▶ EXERCISE GOAL
Every line from the one with "- [x] **Visual" to the final line of the listing below should be repeated exactly, and only those.

▼

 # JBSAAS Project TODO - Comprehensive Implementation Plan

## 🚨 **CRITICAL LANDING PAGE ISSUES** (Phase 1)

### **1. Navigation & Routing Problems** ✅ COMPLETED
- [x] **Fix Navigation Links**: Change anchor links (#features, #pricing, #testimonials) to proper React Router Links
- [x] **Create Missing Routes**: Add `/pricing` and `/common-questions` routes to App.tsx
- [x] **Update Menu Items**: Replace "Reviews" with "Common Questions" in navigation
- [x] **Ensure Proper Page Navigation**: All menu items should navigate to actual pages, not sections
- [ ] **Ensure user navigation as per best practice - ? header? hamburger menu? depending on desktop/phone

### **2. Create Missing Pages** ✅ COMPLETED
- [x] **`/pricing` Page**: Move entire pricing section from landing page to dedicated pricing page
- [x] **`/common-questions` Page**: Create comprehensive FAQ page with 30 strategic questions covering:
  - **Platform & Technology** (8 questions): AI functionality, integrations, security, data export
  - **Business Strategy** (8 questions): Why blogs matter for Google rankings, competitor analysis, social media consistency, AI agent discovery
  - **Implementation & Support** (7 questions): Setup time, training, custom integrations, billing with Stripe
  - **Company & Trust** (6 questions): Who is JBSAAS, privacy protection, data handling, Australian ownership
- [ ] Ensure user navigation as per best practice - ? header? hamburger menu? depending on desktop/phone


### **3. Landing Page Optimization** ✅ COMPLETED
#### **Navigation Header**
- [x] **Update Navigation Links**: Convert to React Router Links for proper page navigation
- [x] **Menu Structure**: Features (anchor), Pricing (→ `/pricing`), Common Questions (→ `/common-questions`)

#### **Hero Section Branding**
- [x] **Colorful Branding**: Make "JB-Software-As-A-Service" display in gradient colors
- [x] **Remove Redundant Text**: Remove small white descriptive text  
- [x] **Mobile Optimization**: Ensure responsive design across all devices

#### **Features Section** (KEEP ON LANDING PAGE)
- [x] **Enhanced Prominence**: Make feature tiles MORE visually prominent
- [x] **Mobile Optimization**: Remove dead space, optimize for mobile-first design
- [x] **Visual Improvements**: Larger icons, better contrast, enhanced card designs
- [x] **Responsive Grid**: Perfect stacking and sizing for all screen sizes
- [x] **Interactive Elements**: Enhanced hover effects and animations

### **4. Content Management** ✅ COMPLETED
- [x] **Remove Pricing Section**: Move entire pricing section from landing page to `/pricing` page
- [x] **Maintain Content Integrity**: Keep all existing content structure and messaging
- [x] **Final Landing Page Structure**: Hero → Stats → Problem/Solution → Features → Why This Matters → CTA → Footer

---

▲

▶ EXERCISE OUTPUT
- [x] **Visual Improvements**: Larger icons, better contrast, enhanced card designs
- [x] **Responsive Grid**: Perfect stacking and sizing for all screen sizes
- [x] **Interactive Elements**: Enhanced hover effects and animations

### **4. Content Management** ✅ COMPLETED
- [x] **Remove Pricing Section**: Move entire pricing section from landing page to `/pricing` page
- [x] **Maintain Content Integrity**: Keep all existing content structure and messaging
- [x] **Final Landing Page Structure**: Hero → Stats → Problem/Solution → Features → Why This Matters → CTA → Footer

---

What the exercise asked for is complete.